Jeffery Fox, executive director of Abilities First, and Serene Morrero, director of development, describe this Dutchess-County-based program that serves all developmentally disabled children and adults. The organization has thirty different facilities in Dutchess County, which began with its original “Little Red Schoolhouse” in Poughkeepsie, and now goes from preschool to adult services. Since then, the emphasis in helping the developmentally disabled–who may be on the autism spectrum, have down syndrome , or suffer other forms of intellectual disability–has often been on “mainstreaming” students into regular classrooms, but Abilities First helps handle students not able to be integrated into ordinary schoolrooms. At the adult level, Abilities First provides help with ways to use community resources and currently aids sixty who have regular employment as well as those who are not able to work.
Elian Trumpetto, Executive Director of the Council on Addiction Prevention of Dutchess County, and Mike Hill director of the Drinking Driver Program at Dutchess Community College, discuss the program “Alive at 25,” which is sponsored by the National Safety Council. Alive at 25 is a 4-hour educational program aimed at 16- to 24-year-olds to heighten their awareness of the hazards of driving drunk, drugged, or distracted. New York State has rules for young drivers about who the other occupants of a car may be, since research has shown that other young people are a principle distraction.
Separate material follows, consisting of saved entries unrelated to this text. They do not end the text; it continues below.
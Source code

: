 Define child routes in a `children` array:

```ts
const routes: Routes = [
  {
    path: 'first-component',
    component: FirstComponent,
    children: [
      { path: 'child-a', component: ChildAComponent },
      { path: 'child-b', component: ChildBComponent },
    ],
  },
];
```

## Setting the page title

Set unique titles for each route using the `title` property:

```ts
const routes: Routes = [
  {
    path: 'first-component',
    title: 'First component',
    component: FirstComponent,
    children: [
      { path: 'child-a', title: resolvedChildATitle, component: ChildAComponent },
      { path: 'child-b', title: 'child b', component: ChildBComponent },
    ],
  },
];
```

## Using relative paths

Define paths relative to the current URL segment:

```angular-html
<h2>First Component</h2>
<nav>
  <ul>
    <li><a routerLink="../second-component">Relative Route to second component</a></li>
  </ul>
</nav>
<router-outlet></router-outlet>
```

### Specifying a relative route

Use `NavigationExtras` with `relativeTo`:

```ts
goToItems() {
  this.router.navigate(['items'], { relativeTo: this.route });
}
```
Center of Compassion volunteers Julie Gregory, Executive Coordinator, and Karen Finnerty, Community Outreach Coordinator, discuss this complex of humanitarian activities that has been located in Dover Plains for the past eleven years. Founded by Sister Maureen of the Westchester’s Sisters of the Divine Compassion, The Center of Compassion runs a food bank, a weekly community lunch, a backpack program of food for school children, emergency meals for the home-bound, and a thrift store at 7 Market Street in Dover Plains. All the meals they provide are homemade by volunteers. The backpack program, one of their newer outreaches, provides about 50 to 80 children identified by the school system as in need with a Friday backpack filled with six well-balanced meals; the children return the empty backpack to the school on Monday. Mostly funded by local donors, The Center of Compassion also operated with a grant from the Regional Food Bank of the Hudson Valley.
Norah Merritt (Executive Director of Educational Programs), Barbara Cesario (Coordinator of Related Services), and Leah Pollack (Administrator of the PEACCE program) about the scope of BOCES and its special services. BOCES supplies “solutions, services, and savings” for K-12 students and beyond through three main centers in Poughkeepsie as well as itinerant teachers who work as visitors in all of the County’s school districts. Although many local residents think primarily of BOCES Career and Technical Institute or the Adult Learning Institute, this program focuses mainly on programs for the deaf and hearing impaired and for the autism spectrum disorder, especially the PEACCE (Providing an Education for Autistic and Communication-Impaired Children Effectively) program.